**REQUIRED WORK:** Would you please copy every line from the records that contains the word "with"?

━━ SOURCE MATERIAL

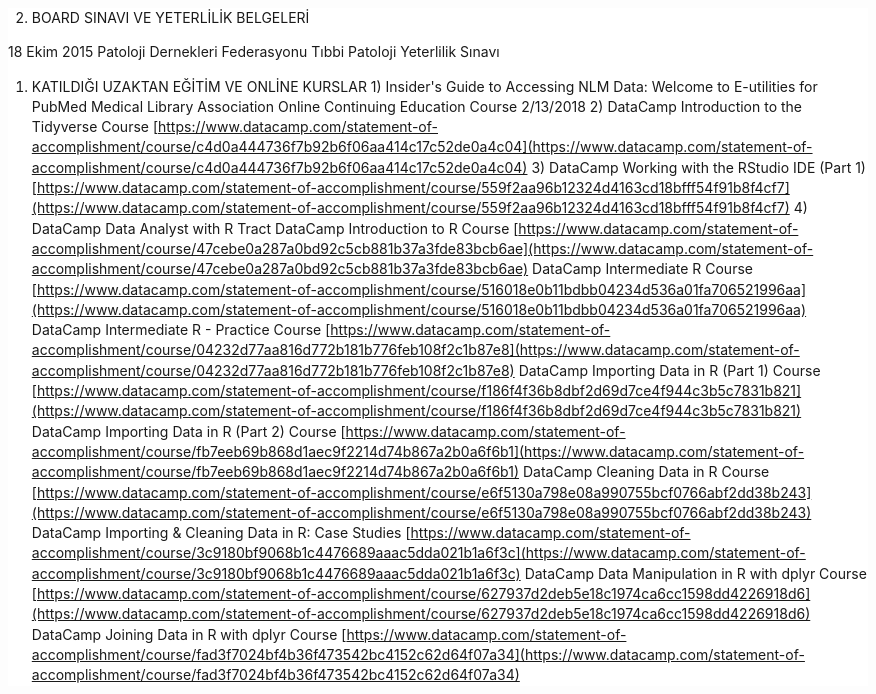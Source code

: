 2. BOARD SINAVI VE YETERLİLİK BELGELERİ

18 Ekim 2015 Patoloji Dernekleri Federasyonu Tıbbi Patoloji Yeterlilik Sınavı

1. KATILDIĞI UZAKTAN EĞİTİM VE ONLİNE KURSLAR
   1\)    Insider's Guide to Accessing NLM Data: Welcome to E-utilities for PubMed Medical Library Association Online Continuing Education Course 2/13/2018
   2\)    DataCamp Introduction to the Tidyverse Course
   [https://www.datacamp.com/statement-of-accomplishment/course/c4d0a444736f7b92b6f06aa414c17c52de0a4c04](https://www.datacamp.com/statement-of-accomplishment/course/c4d0a444736f7b92b6f06aa414c17c52de0a4c04)
   3\)    DataCamp Working with the RStudio IDE \(Part 1\)
   [https://www.datacamp.com/statement-of-accomplishment/course/559f2aa96b12324d4163cd18bfff54f91b8f4cf7](https://www.datacamp.com/statement-of-accomplishment/course/559f2aa96b12324d4163cd18bfff54f91b8f4cf7)
   4\)    DataCamp Data Analyst with R Tract
   DataCamp Introduction to R Course
   [https://www.datacamp.com/statement-of-accomplishment/course/47cebe0a287a0bd92c5cb881b37a3fde83bcb6ae](https://www.datacamp.com/statement-of-accomplishment/course/47cebe0a287a0bd92c5cb881b37a3fde83bcb6ae)
   DataCamp Intermediate R Course
   [https://www.datacamp.com/statement-of-accomplishment/course/516018e0b11bdbb04234d536a01fa706521996aa](https://www.datacamp.com/statement-of-accomplishment/course/516018e0b11bdbb04234d536a01fa706521996aa)
   DataCamp Intermediate R - Practice Course
   [https://www.datacamp.com/statement-of-accomplishment/course/04232d77aa816d772b181b776feb108f2c1b87e8](https://www.datacamp.com/statement-of-accomplishment/course/04232d77aa816d772b181b776feb108f2c1b87e8)
   DataCamp Importing Data in R \(Part 1\) Course
   [https://www.datacamp.com/statement-of-accomplishment/course/f186f4f36b8dbf2d69d7ce4f944c3b5c7831b821](https://www.datacamp.com/statement-of-accomplishment/course/f186f4f36b8dbf2d69d7ce4f944c3b5c7831b821)
   DataCamp Importing Data in R \(Part 2\) Course
   [https://www.datacamp.com/statement-of-accomplishment/course/fb7eeb69b868d1aec9f2214d74b867a2b0a6f6b1](https://www.datacamp.com/statement-of-accomplishment/course/fb7eeb69b868d1aec9f2214d74b867a2b0a6f6b1)
   DataCamp Cleaning Data in R Course
   [https://www.datacamp.com/statement-of-accomplishment/course/e6f5130a798e08a990755bcf0766abf2dd38b243](https://www.datacamp.com/statement-of-accomplishment/course/e6f5130a798e08a990755bcf0766abf2dd38b243)
   DataCamp Importing & Cleaning Data in R: Case Studies
   [https://www.datacamp.com/statement-of-accomplishment/course/3c9180bf9068b1c4476689aaac5dda021b1a6f3c](https://www.datacamp.com/statement-of-accomplishment/course/3c9180bf9068b1c4476689aaac5dda021b1a6f3c)
   DataCamp Data Manipulation in R with dplyr Course
   [https://www.datacamp.com/statement-of-accomplishment/course/627937d2deb5e18c1974ca6cc1598dd4226918d6](https://www.datacamp.com/statement-of-accomplishment/course/627937d2deb5e18c1974ca6cc1598dd4226918d6)
   DataCamp Joining Data in R with dplyr Course
   [https://www.datacamp.com/statement-of-accomplishment/course/fad3f7024bf4b36f473542bc4152c62d64f07a34](https://www.datacamp.com/statement-of-accomplishment/course/fad3f7024bf4b36f473542bc4152c62d64f07a34)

━━━━

**FINISHED TASK:**
   3\)    DataCamp Working with the RStudio IDE \(Part 1\)
   4\)    DataCamp Data Analyst with R Tract
   DataCamp Data Manipulation in R with dplyr Course
   DataCamp Joining Data in R with dplyr Course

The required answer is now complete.